_Data for this exercise_:

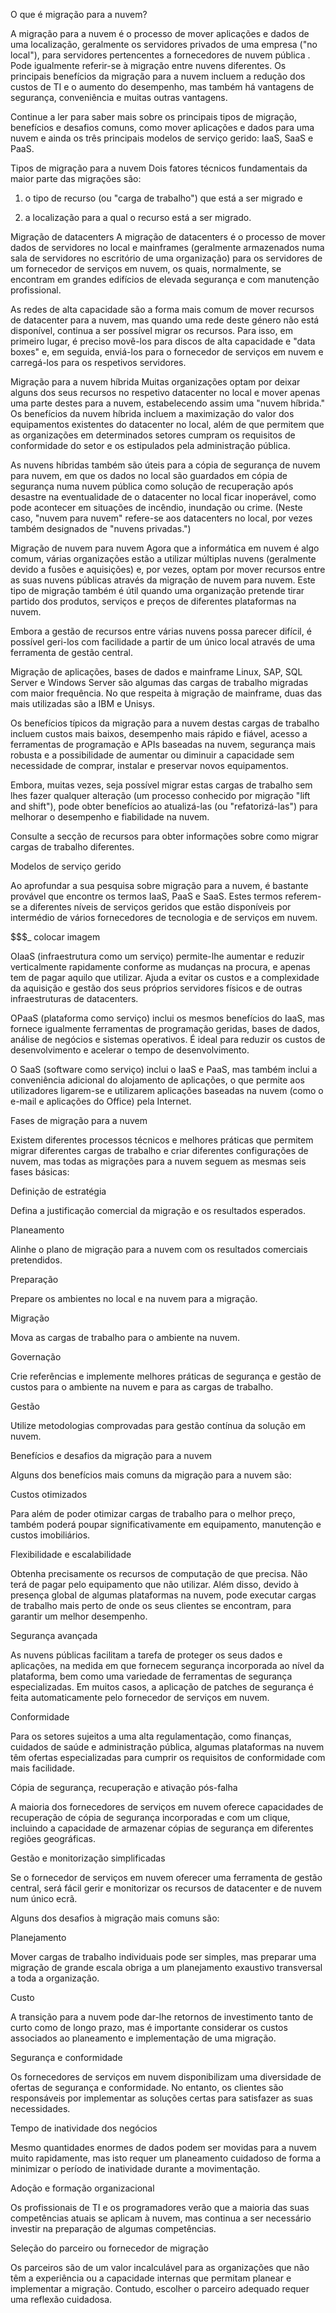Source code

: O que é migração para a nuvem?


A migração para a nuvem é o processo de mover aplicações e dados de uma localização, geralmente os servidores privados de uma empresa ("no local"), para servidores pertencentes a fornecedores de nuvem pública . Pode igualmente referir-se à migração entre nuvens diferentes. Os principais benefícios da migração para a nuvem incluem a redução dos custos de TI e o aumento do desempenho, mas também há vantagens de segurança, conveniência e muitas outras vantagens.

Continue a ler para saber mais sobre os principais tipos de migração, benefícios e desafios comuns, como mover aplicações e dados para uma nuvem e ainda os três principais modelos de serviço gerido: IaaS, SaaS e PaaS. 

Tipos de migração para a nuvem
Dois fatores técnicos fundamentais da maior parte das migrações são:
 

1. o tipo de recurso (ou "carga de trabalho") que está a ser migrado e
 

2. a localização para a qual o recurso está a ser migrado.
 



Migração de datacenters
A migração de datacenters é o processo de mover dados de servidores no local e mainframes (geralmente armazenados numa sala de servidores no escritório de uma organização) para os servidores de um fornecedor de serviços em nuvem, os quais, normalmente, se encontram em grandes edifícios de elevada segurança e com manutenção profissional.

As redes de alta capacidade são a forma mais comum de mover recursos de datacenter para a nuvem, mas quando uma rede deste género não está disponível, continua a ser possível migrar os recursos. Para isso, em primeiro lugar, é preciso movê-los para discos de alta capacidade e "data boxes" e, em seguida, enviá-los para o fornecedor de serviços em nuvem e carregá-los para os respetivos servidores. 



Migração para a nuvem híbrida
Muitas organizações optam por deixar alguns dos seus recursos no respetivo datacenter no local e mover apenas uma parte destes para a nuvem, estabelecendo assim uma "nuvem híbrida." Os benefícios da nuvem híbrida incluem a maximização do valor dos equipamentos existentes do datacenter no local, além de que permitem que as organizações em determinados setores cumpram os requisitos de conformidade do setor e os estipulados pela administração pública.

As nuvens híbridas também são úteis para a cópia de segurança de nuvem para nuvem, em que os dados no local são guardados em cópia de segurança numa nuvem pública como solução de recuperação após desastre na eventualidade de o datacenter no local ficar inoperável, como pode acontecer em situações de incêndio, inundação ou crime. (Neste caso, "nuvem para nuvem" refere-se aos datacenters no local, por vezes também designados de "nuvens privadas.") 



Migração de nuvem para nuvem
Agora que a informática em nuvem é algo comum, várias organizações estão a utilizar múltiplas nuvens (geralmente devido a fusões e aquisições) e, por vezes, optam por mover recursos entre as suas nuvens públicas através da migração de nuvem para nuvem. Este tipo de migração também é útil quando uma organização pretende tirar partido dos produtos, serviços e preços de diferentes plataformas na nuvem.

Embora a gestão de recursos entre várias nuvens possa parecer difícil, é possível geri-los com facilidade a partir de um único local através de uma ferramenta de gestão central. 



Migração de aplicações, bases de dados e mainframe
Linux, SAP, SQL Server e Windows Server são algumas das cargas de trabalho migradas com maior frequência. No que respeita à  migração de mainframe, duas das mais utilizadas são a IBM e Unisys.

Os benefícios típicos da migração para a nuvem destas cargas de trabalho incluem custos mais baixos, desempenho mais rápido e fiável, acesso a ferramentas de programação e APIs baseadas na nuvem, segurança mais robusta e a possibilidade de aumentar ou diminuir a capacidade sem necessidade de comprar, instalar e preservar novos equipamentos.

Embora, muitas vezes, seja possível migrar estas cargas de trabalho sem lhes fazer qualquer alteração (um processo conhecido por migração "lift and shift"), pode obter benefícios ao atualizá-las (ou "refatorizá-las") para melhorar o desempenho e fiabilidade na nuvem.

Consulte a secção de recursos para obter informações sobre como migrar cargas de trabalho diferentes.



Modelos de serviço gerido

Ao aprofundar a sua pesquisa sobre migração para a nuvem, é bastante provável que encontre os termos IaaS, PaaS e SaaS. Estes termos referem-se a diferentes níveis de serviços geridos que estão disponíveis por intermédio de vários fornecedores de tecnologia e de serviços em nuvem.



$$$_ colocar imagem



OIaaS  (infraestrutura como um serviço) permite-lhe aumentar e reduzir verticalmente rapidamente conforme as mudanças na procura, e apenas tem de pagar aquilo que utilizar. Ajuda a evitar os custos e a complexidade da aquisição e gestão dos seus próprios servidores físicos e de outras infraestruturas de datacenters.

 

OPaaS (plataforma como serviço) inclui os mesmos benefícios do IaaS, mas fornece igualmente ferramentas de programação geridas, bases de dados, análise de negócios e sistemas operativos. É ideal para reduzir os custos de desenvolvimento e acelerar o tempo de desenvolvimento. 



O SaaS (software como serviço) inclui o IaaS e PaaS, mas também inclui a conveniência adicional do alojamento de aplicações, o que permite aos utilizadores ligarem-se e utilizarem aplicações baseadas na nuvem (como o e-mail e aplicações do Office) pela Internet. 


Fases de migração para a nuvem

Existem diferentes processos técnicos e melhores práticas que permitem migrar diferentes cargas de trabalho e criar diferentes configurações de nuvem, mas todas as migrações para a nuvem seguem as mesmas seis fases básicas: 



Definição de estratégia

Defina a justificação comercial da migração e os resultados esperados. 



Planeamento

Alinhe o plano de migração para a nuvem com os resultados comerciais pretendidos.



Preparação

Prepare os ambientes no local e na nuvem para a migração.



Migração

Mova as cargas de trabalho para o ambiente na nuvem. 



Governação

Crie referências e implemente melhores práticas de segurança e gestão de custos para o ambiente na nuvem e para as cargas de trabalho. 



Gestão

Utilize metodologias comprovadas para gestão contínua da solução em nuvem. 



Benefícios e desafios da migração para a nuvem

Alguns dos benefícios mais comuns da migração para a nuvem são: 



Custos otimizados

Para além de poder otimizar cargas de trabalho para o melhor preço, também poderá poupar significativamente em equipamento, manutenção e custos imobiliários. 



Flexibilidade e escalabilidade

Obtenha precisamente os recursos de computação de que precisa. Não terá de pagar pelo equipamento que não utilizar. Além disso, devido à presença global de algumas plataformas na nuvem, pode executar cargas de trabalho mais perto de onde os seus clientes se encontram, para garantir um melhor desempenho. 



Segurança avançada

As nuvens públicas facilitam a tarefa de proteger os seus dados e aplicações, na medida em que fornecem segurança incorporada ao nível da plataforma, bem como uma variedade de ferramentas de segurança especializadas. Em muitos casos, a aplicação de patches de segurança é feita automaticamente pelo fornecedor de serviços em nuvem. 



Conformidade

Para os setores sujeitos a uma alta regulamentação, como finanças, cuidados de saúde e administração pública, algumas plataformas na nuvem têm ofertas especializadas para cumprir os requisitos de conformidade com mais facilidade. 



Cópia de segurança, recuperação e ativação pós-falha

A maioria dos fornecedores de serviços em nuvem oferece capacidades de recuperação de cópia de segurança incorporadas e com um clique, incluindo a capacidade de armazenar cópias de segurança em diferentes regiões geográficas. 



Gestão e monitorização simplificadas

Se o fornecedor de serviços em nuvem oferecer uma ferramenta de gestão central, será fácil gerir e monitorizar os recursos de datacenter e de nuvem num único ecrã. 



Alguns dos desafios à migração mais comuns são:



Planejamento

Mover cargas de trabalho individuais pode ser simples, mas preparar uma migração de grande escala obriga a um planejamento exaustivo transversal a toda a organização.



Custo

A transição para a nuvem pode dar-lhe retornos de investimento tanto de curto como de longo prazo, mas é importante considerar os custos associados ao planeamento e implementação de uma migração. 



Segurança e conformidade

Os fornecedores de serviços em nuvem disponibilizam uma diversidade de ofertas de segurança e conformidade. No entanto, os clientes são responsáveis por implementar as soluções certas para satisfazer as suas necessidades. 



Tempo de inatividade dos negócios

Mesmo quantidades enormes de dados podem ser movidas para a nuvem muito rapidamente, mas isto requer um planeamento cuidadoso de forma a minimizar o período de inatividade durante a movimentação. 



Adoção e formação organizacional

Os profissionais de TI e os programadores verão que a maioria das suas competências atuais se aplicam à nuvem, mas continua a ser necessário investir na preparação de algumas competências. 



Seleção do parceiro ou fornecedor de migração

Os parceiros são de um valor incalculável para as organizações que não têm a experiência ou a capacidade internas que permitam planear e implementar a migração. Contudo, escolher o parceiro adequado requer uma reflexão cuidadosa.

_Required work_: Whenever a line of the data includes "outras", copy that line.

_Exercise response_:
A migração para a nuvem é o processo de mover aplicações e dados de uma localização, geralmente os servidores privados de uma empresa ("no local"), para servidores pertencentes a fornecedores de nuvem pública . Pode igualmente referir-se à migração entre nuvens diferentes. Os principais benefícios da migração para a nuvem incluem a redução dos custos de TI e o aumento do desempenho, mas também há vantagens de segurança, conveniência e muitas outras vantagens.
OIaaS  (infraestrutura como um serviço) permite-lhe aumentar e reduzir verticalmente rapidamente conforme as mudanças na procura, e apenas tem de pagar aquilo que utilizar. Ajuda a evitar os custos e a complexidade da aquisição e gestão dos seus próprios servidores físicos e de outras infraestruturas de datacenters.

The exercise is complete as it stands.